Elevating neuro imaging with an upgrade to SIGNA PET/MR

When the Charles E. Fipke Integrated Neuroimaging Suite opened in 2019 within the Djavad Mowafaghian Center for Brain Health (DMCBH), it provided new research opportunities to the University of British Columbia (UBC) brain research and neuroimaging community and training for students and post-doctoral scholars. It is home to Canada’s first and only simultaneous PET/MR system from GE HealthCare, SIGNA™ PET/MR, dedicated to neuroimaging research.

The scanner can operate in MR only, PET only and simultaneous PET/MR mode, so it is also available for MR-only studies. We are leveraging the simultaneous PET and MR imaging capabilities to study brain function, structure and metabolism. With this advanced technology, our researchers can gain a better understanding of the mechanisms underlying a broad range of neurodegenerative and psychiatric diseases, as well as addiction and aging.

In 2024, our system underwent a significant MR upgrade to SIGNA PET/MR AIR™‡, providing substantial improvements in hardware and software, leading to significantly enhanced MR imaging quality and scan efficiency compared to its original performance. Advanced coil technology enhances SNR to provide sharper and more detailed images.

Key highlights of the upgrade as described by GE HealthCare include:

1. Advanced coil technology: The 48-channel head coil and AIR™ Multi-Purpose (MP) Coils offer excellent image quality, patient comfort and flexibility for diverse applications. The 48-channel head coil is designed for high SNR brain imaging, optimum parallel imaging and HyperBand simultaneous multi-slice acceleration techniques, and high patient population compatibility. AIR Coils are adaptive and can conform to the patient habitus; they look and feel like a blanket, are lightweight without any concentrated points of pressure and deliver increased acceleration capabilities.
2. Increased digital RF channels (32 to 128): This upgrade to the scanner’s core hardware significantly enhances image resolution and reduces noise. Higher channel counts lead to improved image quality and allow for faster scan times through greater acceleration factors.
3. AIR™ Recon DL: This deep-learning-based reconstruction algorithm improves SNR by removing noise and ringing from data. With the higher SNR, superior image quality can be obtained while maintaining similar scan times as before. Alternatively, scan times can be shortened while maintaining similar image quality. In research, shorter scan times can help with subject compliance, particularly when scanning patients with neurodegenerative disease who may be confused or unable to follow instructions.
4. Optimized sequences: Tailored protocols for T1, T2, FLAIR, DTI, fMRI and spectroscopy enable a wide range of research and clinical applications.
5. The upgrade provides higher resolution anatomical and functional imaging, allowing us to:

• More accurately characterize white matter microstructure with improved diffusion-weighted imaging (DTI, HARDI, NODDI).
• Enhance myelin water imaging sensitivity, expected to enable better differentiation of demyelination versus inflammation.
• Improve lesion conspicuity in T2-weighted and FLAIR imaging, particularly in stroke and multiple sclerosis (MS) studies.

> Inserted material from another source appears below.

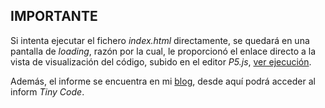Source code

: ## IMPORTANTE

Si intenta ejecutar el fichero *index.html* directamente, se quedará en una pantalla de *loading*, razón por la cual, le proporcionó el enlace directo a la vista de visualización del código, subido en el editor *P5.js*, [ver ejecución](https://editor.p5js.org/JoseMAP-99/present/_9tnGmAx3).

Además, el informe se encuentra en mi [blog](https://josemap-99.github.io/), desde aquí podrá acceder al inform *Tiny Code*.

In addition to the MR upgrade, we also evaluated MotionFree Brain, GE HealthCare’s fully retrospective and data-driven motion estimation and correction approach for PET brain imaging on the SIGNA PET/MR. MotionFree Brain produces highly accurate (<1 mm)

motion estimates with high temporal resolution (~1 second) and no impact on the standard clinical routine (e.g., static FDG scans) without requiring additional scan time. The estimated motion is used for a full event-by-event, motion-corrected list-mode reconstruction, resulting in up to 60% improvement in quantitation accuracy and up to 1.5-times improvement in volumetric accuracy of lesion size, as compared to non-motion corrected images in phantom testing.1

The new capabilities will enable new research and implementation of more complex multimodal imaging protocols when investigating stroke, neurodegeneration and brain energetics, including the impact of lifestyle on brain function and disease, a topic of great current relevance.

While in clinical settings AIR Recon DL has enabled shorter scan times, in most cases we tend to focus on higher image quality. Often the scanning time is dictated by PET protocols, in our case most often requiring at least 60 minutes of dynamic imaging. This generally allows for sufficient MR data acquisition time.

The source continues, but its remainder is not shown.